Last week, I spoke about the tech sector to BNN’s Howard Green with Rob Cox of Reuters who had broken a story on Cisco’s restructuring. Cisco has gone nowhere since crashing after the tech bubble broke over ten years go. It’s stock trades today where it traded in 1998.

We have since heard a lot about CSCO’s restructuring including its surprising decision to drop the widely-acclaimed Flip camera as it restructures its consumer business to focus on its core competencies in routers. Tech Crunch asked the very important question of what this means about startup success and postulate the following:

The best acquisitions seem to be those where the acquired company is left alone. But it is easier to adapt to a changing market if you are a standalone startup than if you are part of a larger company. Could Flip have survived on its own? And what would it be worth today if it hadn’t sold?

Could Flip Have Survived On Its Own? (TCTV)

My question when talking to Rob and Howard went more to why investors allow these tech giants to get away with such low dividend payouts when it is clear they have limited growth prospects. Ever since the tech bubble, technology stocks have traded at a premium to the market as investors chased growth over value. The reality is that growth has never outperformed value over the long-term. The gains are illusory as we see with Cisco.

Here is another example in Microsoft.

The PC market is showing signs of having passed its peak. Weak demand by consumers for PCs, coupled with a switch to tablets such as Apple’s iPad, meant that worldwide PC shipments fell compared with the same period in 2010, according to two leading research groups.

According to the research group Gartner, PC shipments were just 84.3m units in the first quarter of 2011 – a 1.1% year-on-year decline (from 85.1m units) which was especially marked in the US, where it fell by 6.1%.
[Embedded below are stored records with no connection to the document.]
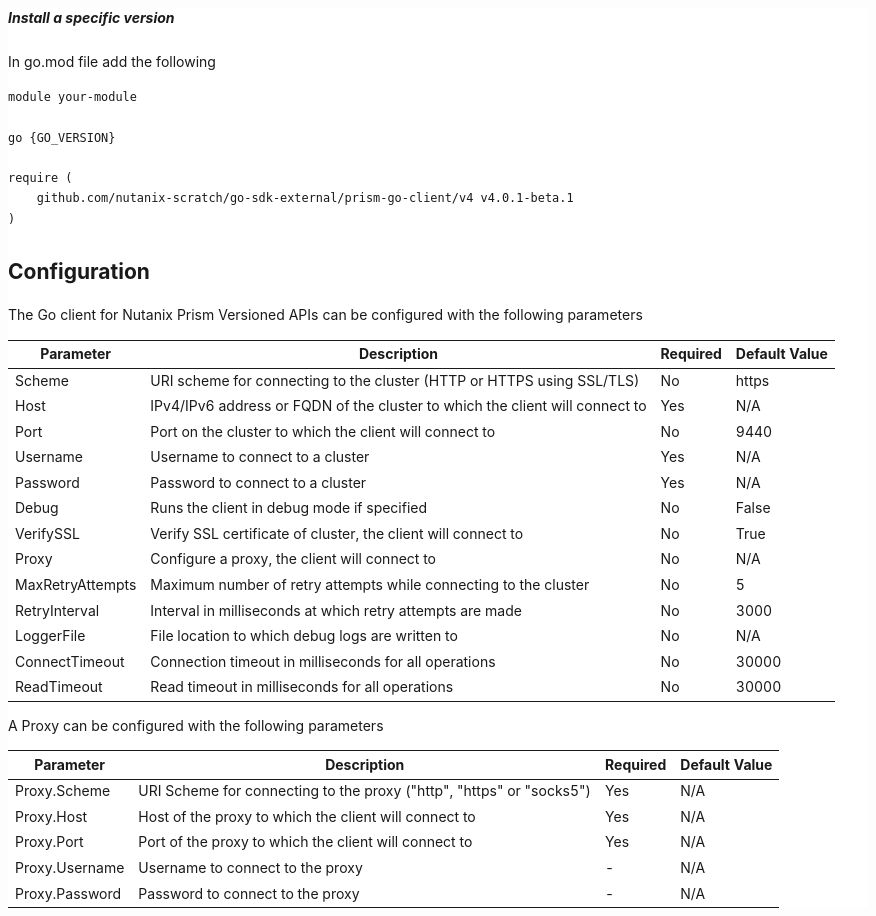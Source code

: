 ##### Install a specific version

In go.mod file add the following

```
module your-module

go {GO_VERSION}

require (
	github.com/nutanix-scratch/go-sdk-external/prism-go-client/v4 v4.0.1-beta.1
)
```


## Configuration
The Go client for Nutanix Prism Versioned APIs can be configured with the following parameters

| Parameter | Description                                                                      | Required | Default Value|
|-----------|----------------------------------------------------------------------------------|----------|--------------|
| Scheme    | URI scheme for connecting to the cluster (HTTP or HTTPS using SSL/TLS)           | No       | https        |
| Host      | IPv4/IPv6 address or FQDN of the cluster to which the client will connect to     | Yes      | N/A          |
| Port      | Port on the cluster to which the client will connect to                          | No       | 9440         |
| Username  | Username to connect to a cluster                                                 | Yes      | N/A          |
| Password  | Password to connect to a cluster                                                 | Yes      | N/A          |
| Debug     | Runs the client in debug mode if specified                                       | No       | False        |
| VerifySSL | Verify SSL certificate of cluster, the client will connect to                    | No       | True         |
| Proxy     | Configure a proxy, the client will connect to                                    | No       | N/A          |
| MaxRetryAttempts| Maximum number of retry attempts while connecting to the cluster           | No       | 5            |
| RetryInterval| Interval in milliseconds at which retry attempts are made                     | No       | 3000         |
| LoggerFile | File location to which debug logs are written to                                | No       | N/A          |
| ConnectTimeout | Connection timeout in milliseconds for all operations                       | No       | 30000        |
| ReadTimeout | Read timeout in milliseconds for all operations                                | No       | 30000        |

A Proxy can be configured with the following parameters

| Parameter      | Description                                                            | Required | Default Value|
|----------------|------------------------------------------------------------------------|----------|--------------|
| Proxy.Scheme   | URI Scheme for connecting to the proxy ("http", "https" or "socks5")   | Yes      | N/A          |
| Proxy.Host     | Host of the proxy to which the client will connect to                  | Yes      | N/A          |
| Proxy.Port     | Port of the proxy to which the client will connect to                  | Yes      | N/A          |
| Proxy.Username | Username to connect to the proxy                                       | -        | N/A          |
| Proxy.Password | Password to connect to the proxy                                       | -        | N/A          |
Another research group, IDC, which uses slightly different methodologies, said that global shipments were 80.56m, a year-on-year fall of 3.2% from 83.2m in the first quarter of 2010, and down more than 10% in the US.

That will have had a knock-on effect on Microsoft’s quarterly results, due to be announced on 28 April.

PC sales ‘have passed peak’ – The Guardian

Yet Microsoft pours money into gaming and acquisitions. Just a few years ago, Microsoft was chasing acquisitions like Yahoo! What if MSFT had gotten YHOO – would they have turned the company around?

Like Cisco, Microsoft’s growth has stagnated and its stock has gone nowhere for over a decade.

I would argue that this is evidence that these companies are wasting shareholder capital by plunking down for splashy acquisitions and large new capital investments that are not paying off. Cisco and Microsoft have huge cash balances waiting to be deployed. This money can go to buying back shares at inflated prices or making acquisitions of dubious value to shareholders. The right thing for these companies to do is not necessarily just restructure but change their mindset and accept that the glory days of top line growth are over. First and foremost this means increasing the dividend payout to match other sectors of the economy.

With Google and Apple also reaching that critical mass where growth becomes illusive, these companies have also started to amass huge war chests to splurge on acquisitions. Is this the right strategy, knowing that paying dividends signals lower growth prospects, and therefore, a lower P/E ratio? Or should investors be concerned that Apple and Google too will begin to destroy value the way Microsoft and Cisco have?